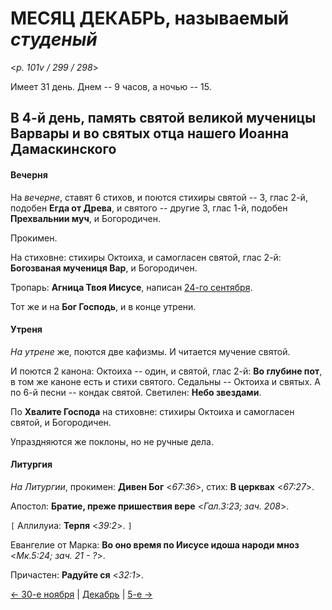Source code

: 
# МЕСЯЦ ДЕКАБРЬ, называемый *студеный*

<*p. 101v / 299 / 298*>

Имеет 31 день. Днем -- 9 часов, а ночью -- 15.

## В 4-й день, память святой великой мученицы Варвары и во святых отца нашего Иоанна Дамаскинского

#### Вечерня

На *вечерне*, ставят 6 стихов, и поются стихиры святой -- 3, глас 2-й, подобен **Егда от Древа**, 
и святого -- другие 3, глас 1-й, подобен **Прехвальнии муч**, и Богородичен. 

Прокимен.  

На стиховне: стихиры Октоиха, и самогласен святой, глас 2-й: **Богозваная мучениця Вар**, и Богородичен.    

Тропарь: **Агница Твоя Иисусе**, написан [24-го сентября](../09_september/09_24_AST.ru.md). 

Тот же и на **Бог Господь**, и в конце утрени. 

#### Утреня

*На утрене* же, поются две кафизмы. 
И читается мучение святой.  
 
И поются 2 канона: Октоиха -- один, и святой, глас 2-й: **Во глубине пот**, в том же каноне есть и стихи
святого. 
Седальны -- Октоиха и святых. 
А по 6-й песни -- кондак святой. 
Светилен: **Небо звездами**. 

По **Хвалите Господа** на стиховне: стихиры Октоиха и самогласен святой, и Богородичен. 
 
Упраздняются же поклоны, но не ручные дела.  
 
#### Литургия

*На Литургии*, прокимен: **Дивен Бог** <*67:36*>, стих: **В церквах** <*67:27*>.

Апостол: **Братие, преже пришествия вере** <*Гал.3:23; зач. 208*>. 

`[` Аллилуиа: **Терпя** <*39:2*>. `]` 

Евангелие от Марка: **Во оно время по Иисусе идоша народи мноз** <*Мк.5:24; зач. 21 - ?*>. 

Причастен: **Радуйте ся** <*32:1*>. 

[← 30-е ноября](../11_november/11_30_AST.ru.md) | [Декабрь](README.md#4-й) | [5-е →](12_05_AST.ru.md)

---

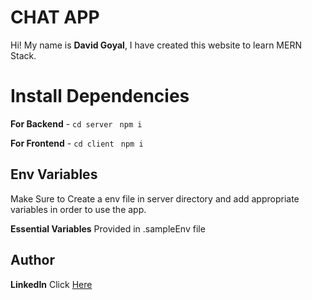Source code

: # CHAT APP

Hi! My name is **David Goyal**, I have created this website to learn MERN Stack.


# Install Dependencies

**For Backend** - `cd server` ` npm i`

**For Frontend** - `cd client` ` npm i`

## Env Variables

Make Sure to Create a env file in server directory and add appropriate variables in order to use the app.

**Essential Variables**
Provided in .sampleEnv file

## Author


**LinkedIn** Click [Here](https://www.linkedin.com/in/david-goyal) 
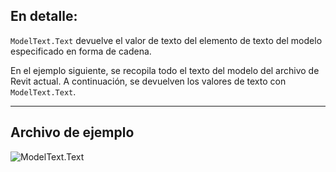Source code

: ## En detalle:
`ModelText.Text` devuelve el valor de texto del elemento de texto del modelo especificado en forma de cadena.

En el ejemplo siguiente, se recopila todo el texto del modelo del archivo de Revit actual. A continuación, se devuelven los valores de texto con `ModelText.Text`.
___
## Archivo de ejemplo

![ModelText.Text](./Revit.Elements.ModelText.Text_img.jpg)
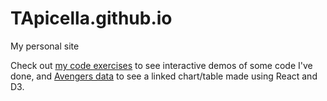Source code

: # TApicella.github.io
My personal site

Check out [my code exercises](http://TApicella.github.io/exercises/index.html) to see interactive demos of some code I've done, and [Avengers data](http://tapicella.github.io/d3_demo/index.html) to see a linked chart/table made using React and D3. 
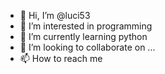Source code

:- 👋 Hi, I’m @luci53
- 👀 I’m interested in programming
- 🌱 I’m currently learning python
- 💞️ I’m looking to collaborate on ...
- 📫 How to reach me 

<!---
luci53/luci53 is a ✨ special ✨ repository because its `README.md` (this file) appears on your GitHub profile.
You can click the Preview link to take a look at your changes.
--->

## TASK INSTRUCTIONS:
Go through the preceding material and copy each line that has the word "modelo".

## TASK SOLUTION:
`ModelText.Text` devuelve el valor de texto del elemento de texto del modelo especificado en forma de cadena.
En el ejemplo siguiente, se recopila todo el texto del modelo del archivo de Revit actual. A continuación, se devuelven los valores de texto con `ModelText.Text`.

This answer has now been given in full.